Korea’s economy, like that of Japan, on which it is broadly modeled, struggles with two interrelated demographic challenges: declining fertility rates and a rapidly aging population. Korea has one of the world’s lowest fertility rates. At the same time, it is one of the world’s most homogeneous societies and resists the idea of mass immigration. Meanwhile, Korea’s old-age dependency ratio - the proportion of the population aged 65 and over compared to those of working age - is expected to soar 400 percent by 2050. Researchers at the Center for Strategic and International Studies in Washington estimate that by 2050, 38 percent of Koreans will be over 65 - only a whisker below the 39 percent figure projected for those renowned champions of long lives and few babies, Italy and Japan. In the U.S., by contrast, the percentage of seniors is expected to be 20 percent, while in Germany, it is 31 percent.
In the absence of Herculean-and improbable-gains in productivity, Korea stands little chance of climbing the economic ladder if it continues to mint more retirees but few babies.
One way to resolve this dilemma: get more women to work. Right now, Korea has one of the lowest labor force participation rates in the Organisation for Economic Cooperation and Development (OECD); in 2008, only 53.2 percent of Korean women were in the workforce, four points lower than the OECD average, and higher than only Mexico, Hungary, Italy, Poland and Turkey. The U.S. rate is 65.5 percent, and Japan, whose social model is most similar to Korea’s, is 59.7 percent.
There are more women in the workforce in Korea than ever; a decade ago, only 47 percent of women worked. But even that progress is something of a mirage. It is difficult for women to build careers; more than 40 percent of Korean women are temporary or part-time workers, with lower wages and benefits and fewer opportunities for advancement. Women who do work full time almost always quit after having a child - or are discouraged from returning to the workforce by inflexible employment policies, long hours, lack of child care and social disapproval. A Korean career woman who has a child doesn’t just look up at a glass ceiling, she must also ascend a slippery ladder with the rungs missing at bottom, top and middle.

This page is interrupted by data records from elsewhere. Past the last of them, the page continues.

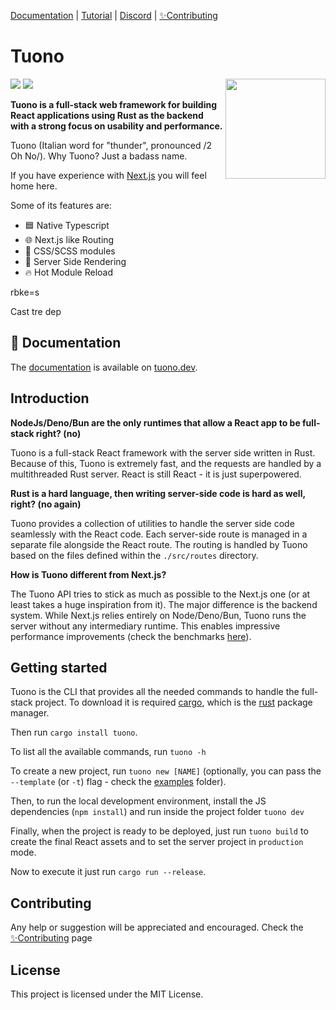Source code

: [Documentation](https://tuono.dev) | [Tutorial](https://tuono.dev/documentation/tutorial) |
[Discord](https://discord.com/invite/khQzPa654B) | [✨Contributing](https://tuono.dev/documentation/contributing)

# Tuono

<img align="right" src="https://raw.githubusercontent.com/Valerioageno/tuono/main/assets/logo.png" width="160px">

![](https://github.com/Valerioageno/tuono/actions/workflows/rust.yml/badge.svg)
![](https://github.com/Valerioageno/tuono/actions/workflows/typescript.yml/badge.svg)

**Tuono is a full-stack web framework for building React applications using Rust as the backend with
a strong focus on usability and performance.**

Tuono (Italian word for "thunder", pronounced /2 Oh No/).
Why Tuono? Just a badass name.

If you have experience with [Next.js](https://nextjs.org/) you will feel home here.

Some of its features are:

- 🟦 Native Typescript
- 🌐 Next.js like Routing
- 🍭 CSS/SCSS modules
- 🧬 Server Side Rendering
- 🔥 Hot Module Reload

rbke=s

Cast tre dep

## 📖 Documentation

The [documentation](https://tuono.dev/documentation) is available on
[tuono.dev](https://tuono.dev/).

## Introduction

**NodeJs/Deno/Bun are the only runtimes that allow a React app to be full-stack right? (no)**

Tuono is a full-stack React framework with the server side written in Rust.
Because of this, Tuono is extremely fast, and the requests are handled by a multithreaded Rust server.
React is still React - it is just superpowered.

**Rust is a hard language, then writing server-side code is hard as well, right? (no again)**

Tuono provides a collection of utilities to handle the server side code seamlessly with the React code.
Each server-side route is managed in a separate file alongside the React route. The routing is handled
by Tuono based on the files defined within the `./src/routes` directory.

**How is Tuono different from Next.js?**

The Tuono API tries to stick as much as possible to the Next.js one (or at least takes a huge inspiration
from it). The major difference is the backend system. While Next.js relies entirely on Node/Deno/Bun,
Tuono runs the server without any intermediary runtime. This enables impressive performance improvements
(check the benchmarks [here](https://github.com/Valerioageno/tuono/tree/main/benches)).

## Getting started

Tuono is the CLI that provides all the needed commands to handle the full-stack project.
To download it is required [cargo](https://doc.rust-lang.org/cargo/), which is the [rust](https://www.rust-lang.org/)
package manager.

Then run `cargo install tuono`.

To list all the available commands, run `tuono -h`

To create a new project, run `tuono new [NAME]` (optionally, you can pass the `--template` (or `-t`) flag - check the
[examples](https://github.com/Valerioageno/tuono/tree/main/examples) folder).

Then, to run the local development environment, install the JS dependencies (`npm install`) and run inside the project folder `tuono dev`

Finally, when the project is ready to be deployed, just run `tuono build` to create the final React assets
and to set the server project in `production` mode.

Now to execute it just run `cargo run --release`.

## Contributing

Any help or suggestion will be appreciated and encouraged.
Check the [✨Contributing](https://tuono.dev/documentation/contributing) page

## License

This project is licensed under the MIT License.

According to the Korea Labor Institute, there are only 8.1 women managers for every 100 male managers; the OECD average is close to 30 percent. The wage differential between men and women in Korea is almost twice as much as in the rest of the OECD. And Korea is unique in that college-educated women are actually less likely than their less-educated sisters to work. No Korean has ever been named on Fortune magazine’s annual survey of the 50 most powerful international businesswomen.
To some extent, the government recognizes the problem. There is a Ministry of Gender Equality, and Seoul has started a “Happy Women, Happy Seoul” initiative.
There is no one universally accepted approach to deploying the talents of women. Not every society wishes to emulate Denmark, where three-quarters of women work. And in many ways, Korean society is enviable, with its low levels of crime, out-of-wedlock births and divorce.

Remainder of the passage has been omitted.